BEGIN Data supplied

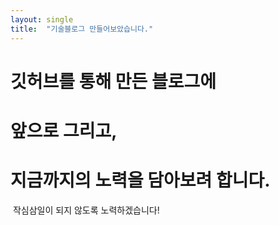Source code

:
 ```yaml
---
layout: single
title:  "기술블로그 만들어보았습니다."
---
```


#   깃허브를 통해 만든 블로그에 

#   앞으로 그리고,

#   지금까지의 노력을 담아보려 합니다.

​     작심삼일이 되지 않도록 노력하겠습니다!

END Data supplied

Output the records verbatim without pictures.

Source code

:
 ```yaml
---
layout: single
title:  "기술블로그 만들어보았습니다."
---
```


#   깃허브를 통해 만든 블로그에 

#   앞으로 그리고,

#   지금까지의 노력을 담아보려 합니다.

​     작심삼일이 되지 않도록 노력하겠습니다!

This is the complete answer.